Exercise details:
Return each record shown beneath, word for word.
Segment Start: Dataset content
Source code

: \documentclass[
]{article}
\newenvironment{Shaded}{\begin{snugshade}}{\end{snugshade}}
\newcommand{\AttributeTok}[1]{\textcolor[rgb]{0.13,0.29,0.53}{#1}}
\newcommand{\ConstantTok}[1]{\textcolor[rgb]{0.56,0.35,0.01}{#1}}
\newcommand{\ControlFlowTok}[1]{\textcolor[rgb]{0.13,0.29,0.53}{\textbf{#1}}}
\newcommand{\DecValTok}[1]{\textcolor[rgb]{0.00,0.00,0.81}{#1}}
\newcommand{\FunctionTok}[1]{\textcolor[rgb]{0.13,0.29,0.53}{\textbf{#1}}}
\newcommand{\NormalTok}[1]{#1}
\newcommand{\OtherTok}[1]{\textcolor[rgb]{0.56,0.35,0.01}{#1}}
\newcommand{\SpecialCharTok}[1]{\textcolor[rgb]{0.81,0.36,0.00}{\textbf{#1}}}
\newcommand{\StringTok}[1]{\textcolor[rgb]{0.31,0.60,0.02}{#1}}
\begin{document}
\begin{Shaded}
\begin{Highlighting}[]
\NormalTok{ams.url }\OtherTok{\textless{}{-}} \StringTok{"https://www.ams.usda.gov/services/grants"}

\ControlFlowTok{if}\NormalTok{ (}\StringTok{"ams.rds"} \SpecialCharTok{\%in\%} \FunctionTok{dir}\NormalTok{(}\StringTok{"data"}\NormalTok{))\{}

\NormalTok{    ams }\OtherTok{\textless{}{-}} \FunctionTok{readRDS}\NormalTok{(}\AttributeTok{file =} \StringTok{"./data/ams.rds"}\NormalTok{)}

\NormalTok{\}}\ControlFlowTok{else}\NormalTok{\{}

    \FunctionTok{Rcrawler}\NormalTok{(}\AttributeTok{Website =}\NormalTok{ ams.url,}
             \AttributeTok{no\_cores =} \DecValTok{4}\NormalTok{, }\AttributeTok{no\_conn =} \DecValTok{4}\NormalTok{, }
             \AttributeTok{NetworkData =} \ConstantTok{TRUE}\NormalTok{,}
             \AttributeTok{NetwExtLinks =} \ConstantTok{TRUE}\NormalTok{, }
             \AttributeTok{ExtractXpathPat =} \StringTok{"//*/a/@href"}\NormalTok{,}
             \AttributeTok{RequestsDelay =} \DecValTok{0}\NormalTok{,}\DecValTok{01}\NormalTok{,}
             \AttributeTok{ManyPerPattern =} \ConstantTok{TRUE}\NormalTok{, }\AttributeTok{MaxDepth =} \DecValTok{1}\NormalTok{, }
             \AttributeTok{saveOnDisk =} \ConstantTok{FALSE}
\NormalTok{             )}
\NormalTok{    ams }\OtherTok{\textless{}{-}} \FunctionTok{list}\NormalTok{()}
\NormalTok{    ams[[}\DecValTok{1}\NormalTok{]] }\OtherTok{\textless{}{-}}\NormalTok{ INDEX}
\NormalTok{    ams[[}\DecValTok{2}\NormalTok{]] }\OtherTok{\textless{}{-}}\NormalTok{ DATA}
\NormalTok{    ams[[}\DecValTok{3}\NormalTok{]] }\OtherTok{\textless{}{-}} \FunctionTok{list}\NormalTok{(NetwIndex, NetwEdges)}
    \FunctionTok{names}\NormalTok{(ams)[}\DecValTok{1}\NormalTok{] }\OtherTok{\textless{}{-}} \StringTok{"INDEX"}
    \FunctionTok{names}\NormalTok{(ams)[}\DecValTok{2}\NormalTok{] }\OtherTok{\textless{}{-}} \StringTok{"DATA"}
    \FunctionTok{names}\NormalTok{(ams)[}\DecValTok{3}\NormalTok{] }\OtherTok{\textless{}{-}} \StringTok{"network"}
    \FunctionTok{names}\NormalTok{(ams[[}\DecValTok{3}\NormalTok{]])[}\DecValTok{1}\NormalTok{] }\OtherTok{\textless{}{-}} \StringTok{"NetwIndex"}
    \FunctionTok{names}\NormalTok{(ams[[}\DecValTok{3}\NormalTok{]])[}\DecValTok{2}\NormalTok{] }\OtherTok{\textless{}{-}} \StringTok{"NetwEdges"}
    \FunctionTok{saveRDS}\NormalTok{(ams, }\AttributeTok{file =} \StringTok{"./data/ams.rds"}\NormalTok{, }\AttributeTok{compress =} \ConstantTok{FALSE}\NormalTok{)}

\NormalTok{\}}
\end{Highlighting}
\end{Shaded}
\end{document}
Segment End: Dataset content
Solution to this problem:
Source code

: \documentclass[
]{article}
\newenvironment{Shaded}{\begin{snugshade}}{\end{snugshade}}
\newcommand{\AttributeTok}[1]{\textcolor[rgb]{0.13,0.29,0.53}{#1}}
\newcommand{\ConstantTok}[1]{\textcolor[rgb]{0.56,0.35,0.01}{#1}}
\newcommand{\ControlFlowTok}[1]{\textcolor[rgb]{0.13,0.29,0.53}{\textbf{#1}}}
\newcommand{\DecValTok}[1]{\textcolor[rgb]{0.00,0.00,0.81}{#1}}
\newcommand{\FunctionTok}[1]{\textcolor[rgb]{0.13,0.29,0.53}{\textbf{#1}}}
\newcommand{\NormalTok}[1]{#1}
\newcommand{\OtherTok}[1]{\textcolor[rgb]{0.56,0.35,0.01}{#1}}
\newcommand{\SpecialCharTok}[1]{\textcolor[rgb]{0.81,0.36,0.00}{\textbf{#1}}}
\newcommand{\StringTok}[1]{\textcolor[rgb]{0.31,0.60,0.02}{#1}}
\begin{document}
\begin{Shaded}
\begin{Highlighting}[]
\NormalTok{ams.url }\OtherTok{\textless{}{-}} \StringTok{"https://www.ams.usda.gov/services/grants"}

\ControlFlowTok{if}\NormalTok{ (}\StringTok{"ams.rds"} \SpecialCharTok{\%in\%} \FunctionTok{dir}\NormalTok{(}\StringTok{"data"}\NormalTok{))\{}

\NormalTok{    ams }\OtherTok{\textless{}{-}} \FunctionTok{readRDS}\NormalTok{(}\AttributeTok{file =} \StringTok{"./data/ams.rds"}\NormalTok{)}

\NormalTok{\}}\ControlFlowTok{else}\NormalTok{\{}

    \FunctionTok{Rcrawler}\NormalTok{(}\AttributeTok{Website =}\NormalTok{ ams.url,}
             \AttributeTok{no\_cores =} \DecValTok{4}\NormalTok{, }\AttributeTok{no\_conn =} \DecValTok{4}\NormalTok{, }
             \AttributeTok{NetworkData =} \ConstantTok{TRUE}\NormalTok{,}
             \AttributeTok{NetwExtLinks =} \ConstantTok{TRUE}\NormalTok{, }
             \AttributeTok{ExtractXpathPat =} \StringTok{"//*/a/@href"}\NormalTok{,}
             \AttributeTok{RequestsDelay =} \DecValTok{0}\NormalTok{,}\DecValTok{01}\NormalTok{,}
             \AttributeTok{ManyPerPattern =} \ConstantTok{TRUE}\NormalTok{, }\AttributeTok{MaxDepth =} \DecValTok{1}\NormalTok{, }
             \AttributeTok{saveOnDisk =} \ConstantTok{FALSE}
\NormalTok{             )}
\NormalTok{    ams }\OtherTok{\textless{}{-}} \FunctionTok{list}\NormalTok{()}
\NormalTok{    ams[[}\DecValTok{1}\NormalTok{]] }\OtherTok{\textless{}{-}}\NormalTok{ INDEX}
\NormalTok{    ams[[}\DecValTok{2}\NormalTok{]] }\OtherTok{\textless{}{-}}\NormalTok{ DATA}
\NormalTok{    ams[[}\DecValTok{3}\NormalTok{]] }\OtherTok{\textless{}{-}} \FunctionTok{list}\NormalTok{(NetwIndex, NetwEdges)}
    \FunctionTok{names}\NormalTok{(ams)[}\DecValTok{1}\NormalTok{] }\OtherTok{\textless{}{-}} \StringTok{"INDEX"}
    \FunctionTok{names}\NormalTok{(ams)[}\DecValTok{2}\NormalTok{] }\OtherTok{\textless{}{-}} \StringTok{"DATA"}
    \FunctionTok{names}\NormalTok{(ams)[}\DecValTok{3}\NormalTok{] }\OtherTok{\textless{}{-}} \StringTok{"network"}
    \FunctionTok{names}\NormalTok{(ams[[}\DecValTok{3}\NormalTok{]])[}\DecValTok{1}\NormalTok{] }\OtherTok{\textless{}{-}} \StringTok{"NetwIndex"}
    \FunctionTok{names}\NormalTok{(ams[[}\DecValTok{3}\NormalTok{]])[}\DecValTok{2}\NormalTok{] }\OtherTok{\textless{}{-}} \StringTok{"NetwEdges"}
    \FunctionTok{saveRDS}\NormalTok{(ams, }\AttributeTok{file =} \StringTok{"./data/ams.rds"}\NormalTok{, }\AttributeTok{compress =} \ConstantTok{FALSE}\NormalTok{)}

\NormalTok{\}}
\end{Highlighting}
\end{Shaded}
\end{document}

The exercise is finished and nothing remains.